The chosen setup: one powerful server with lots of RAM and hard-disk space running on Debian Stretch with an AMD Ryzen 7 processor having native SVM and IOMMU support, native KVM support coming right out from the stable Kernel shipped with Debian out-of-the-box, and libvirtd to make things easier to manage. So far so good, we managed (easily) to migrate the old-fashioned OpenVZ containers to native KVM machines, and we tested them successfully using qemu-system. After that, some trivial stuff like using virt-install to install them and virsh list, virsh start and virsh autostart commands to integrate them within the libvirtd daemon. And, by the way, every single VM running as a non-privileged user.

All of the VMs were running like a charm and smoothly thanks to their bare-metal fast solid state disk.

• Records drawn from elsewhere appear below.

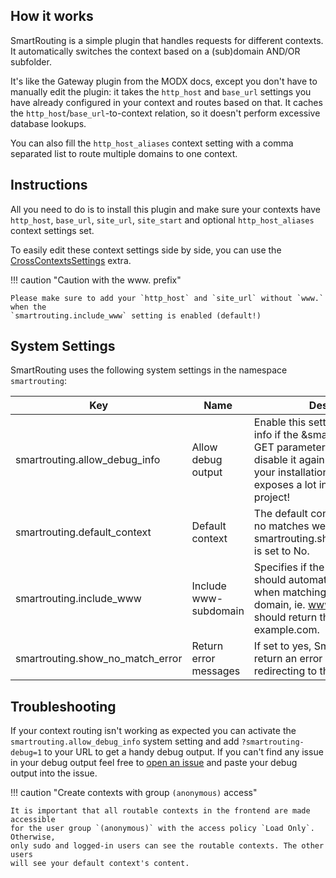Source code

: ## How it works

SmartRouting is a simple plugin that handles requests for different contexts. It
automatically switches the context based on a (sub)domain AND/OR subfolder.

It's like the Gateway plugin from the MODX docs, except you don't have to
manually edit the plugin: it takes the `http_host` and `base_url` settings you
have already configured in your context and routes based on that. It caches the
`http_host`/`base_url`-to-context relation, so it doesn't perform excessive
database lookups.

You can also fill the `http_host_aliases` context setting with a comma separated
list to route multiple domains to one context.

## Instructions

All you need to do is to install this plugin and make sure your contexts have
`http_host`, `base_url`, `site_url`, `site_start` and optional
`http_host_aliases` context settings set.

To easily edit these context settings side by side, you can use the
[CrossContextsSettings](https://modx.com/extras/package/crosscontextssettings)
extra.

!!! caution "Caution with the www. prefix"

    Please make sure to add your `http_host` and `site_url` without `www.` when the
    `smartrouting.include_www` setting is enabled (default!)

## System Settings

SmartRouting uses the following system settings in the namespace `smartrouting`:

| Key                              | Name                  | Description                                                                                                                                                                                                    | Default |
|----------------------------------|-----------------------|----------------------------------------------------------------------------------------------------------------------------------------------------------------------------------------------------------------|---------|
| smartrouting.allow_debug_info    | Allow debug output    | Enable this setting to output debug info if the &smartrouting-debug=1 GET parameter is set. ATTENTION: disable it again after you debugged your installation, since this exposes a lot information of project! | No      |
| smartrouting.default_context     | Default context       | The default context to redirect to if no matches were found and smartrouting.show_no_match_error is set to No.                                                                                                 | web     |
| smartrouting.include_www         | Include www-subdomain | Specifies if the www-subdomain should automatically be included when matching against the base domain, ie. www.example.com should return the same context as example.com.                                      | Yes     |
| smartrouting.show_no_match_error | Return error messages | If set to yes, SmartRouting will return an error instead of redirecting to the default context.                                                                                                                | Yes     |

## Troubleshooting

If your context routing isn't working as expected you can activate the
`smartrouting.allow_debug_info` system setting and add `?smartrouting-debug=1` to your
URL to get a handy debug output. If you can't find any issue in your debug
output feel free to [open an issue](https://github.com/Jako/SmartRouting/issues) and
paste your debug output into the issue.

!!! caution "Create contexts with group `(anonymous)` access"

    It is important that all routable contexts in the frontend are made accessible
    for the user group `(anonymous)` with the access policy `Load Only`. Otherwise,
    only sudo and logged-in users can see the routable contexts. The other users
    will see your default context's content.
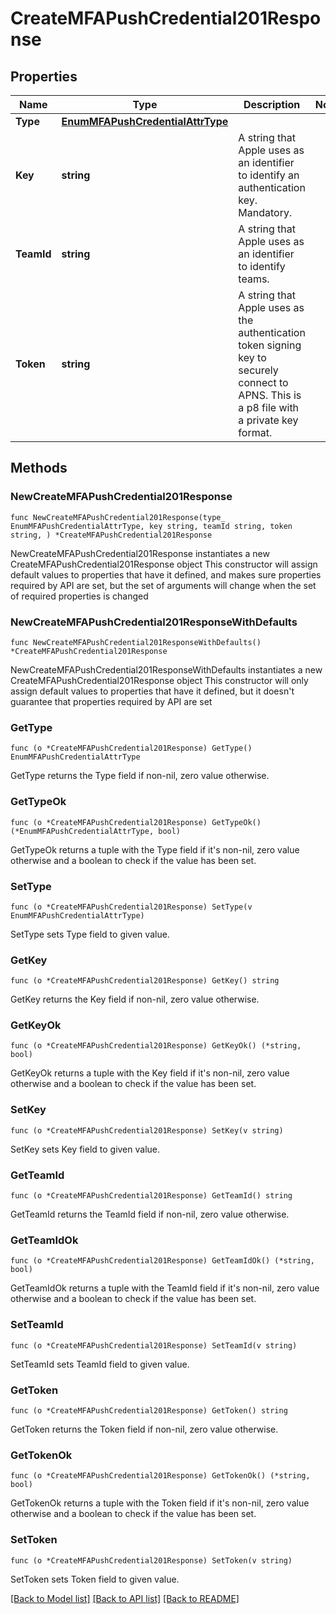# CreateMFAPushCredential201Response

## Properties

Name | Type | Description | Notes
------------ | ------------- | ------------- | -------------
**Type** | [**EnumMFAPushCredentialAttrType**](EnumMFAPushCredentialAttrType.md) |  | 
**Key** | **string** | A string that Apple uses as an identifier to identify an authentication key.  Mandatory. | 
**TeamId** | **string** | A string that Apple uses as an identifier to identify teams. | 
**Token** | **string** | A string that Apple uses as the authentication token signing key to securely connect to APNS. This is a p8 file with a private key format. | 

## Methods

### NewCreateMFAPushCredential201Response

`func NewCreateMFAPushCredential201Response(type_ EnumMFAPushCredentialAttrType, key string, teamId string, token string, ) *CreateMFAPushCredential201Response`

NewCreateMFAPushCredential201Response instantiates a new CreateMFAPushCredential201Response object
This constructor will assign default values to properties that have it defined,
and makes sure properties required by API are set, but the set of arguments
will change when the set of required properties is changed

### NewCreateMFAPushCredential201ResponseWithDefaults

`func NewCreateMFAPushCredential201ResponseWithDefaults() *CreateMFAPushCredential201Response`

NewCreateMFAPushCredential201ResponseWithDefaults instantiates a new CreateMFAPushCredential201Response object
This constructor will only assign default values to properties that have it defined,
but it doesn't guarantee that properties required by API are set

### GetType

`func (o *CreateMFAPushCredential201Response) GetType() EnumMFAPushCredentialAttrType`

GetType returns the Type field if non-nil, zero value otherwise.

### GetTypeOk

`func (o *CreateMFAPushCredential201Response) GetTypeOk() (*EnumMFAPushCredentialAttrType, bool)`

GetTypeOk returns a tuple with the Type field if it's non-nil, zero value otherwise
and a boolean to check if the value has been set.

### SetType

`func (o *CreateMFAPushCredential201Response) SetType(v EnumMFAPushCredentialAttrType)`

SetType sets Type field to given value.


### GetKey

`func (o *CreateMFAPushCredential201Response) GetKey() string`

GetKey returns the Key field if non-nil, zero value otherwise.

### GetKeyOk

`func (o *CreateMFAPushCredential201Response) GetKeyOk() (*string, bool)`

GetKeyOk returns a tuple with the Key field if it's non-nil, zero value otherwise
and a boolean to check if the value has been set.

### SetKey

`func (o *CreateMFAPushCredential201Response) SetKey(v string)`

SetKey sets Key field to given value.


### GetTeamId

`func (o *CreateMFAPushCredential201Response) GetTeamId() string`

GetTeamId returns the TeamId field if non-nil, zero value otherwise.

### GetTeamIdOk

`func (o *CreateMFAPushCredential201Response) GetTeamIdOk() (*string, bool)`

GetTeamIdOk returns a tuple with the TeamId field if it's non-nil, zero value otherwise
and a boolean to check if the value has been set.

### SetTeamId

`func (o *CreateMFAPushCredential201Response) SetTeamId(v string)`

SetTeamId sets TeamId field to given value.


### GetToken

`func (o *CreateMFAPushCredential201Response) GetToken() string`

GetToken returns the Token field if non-nil, zero value otherwise.

### GetTokenOk

`func (o *CreateMFAPushCredential201Response) GetTokenOk() (*string, bool)`

GetTokenOk returns a tuple with the Token field if it's non-nil, zero value otherwise
and a boolean to check if the value has been set.

### SetToken

`func (o *CreateMFAPushCredential201Response) SetToken(v string)`

SetToken sets Token field to given value.



[[Back to Model list]](../README.md#documentation-for-models) [[Back to API list]](../README.md#documentation-for-api-endpoints) [[Back to README]](../README.md)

Stable and reliable.

Dream on.

And then, all hell broke loose

After some time with all the VMs running with no issues at all, I logged myself to the host server using the non-privileged account the VMs were running as. Everything looked normal: the total amount of physical RAM used, the pagination and so on. Then, by the heck of me, I escalated privileges (I performed a su command) to perform some basic sysadmin stuff on the box. At some point, instead of returning to the non-privileged shell with <CTRL+d>, exit or whatever, I did this:

su – kvmuser

Then, magically, another instance of every single VM started up all at once, for all those VMs marked as “autostart” by libvirtd. So in no time at all, all the VMs started complaining about data integrity and instability on their file systems. No wonder why, because we had two instances of qemu-system per VM, accessing the very same qcow2 image! In no time at all, all the filesystems were mounted read-only for the first VM instances. At some point, funny things started to happen and data corruption became the norm. Chaos aplenty. Data loss and an incredible headache as I have never experienced in my whole life as a Sysadmin.

What the fuck man?

What is wrong with libvirtd

Once the VMs were restored and everything was again under perfect control, I did some research and tests. Of course we had two main problems here, the first one being not having a locking system preventing the VMs from accesing read/write the very same image twice. Heck, as far as I’m concerned, there are different ways to implement that. The second issue here was, of course, why on earth libvirtd was starting the already running VMs twice.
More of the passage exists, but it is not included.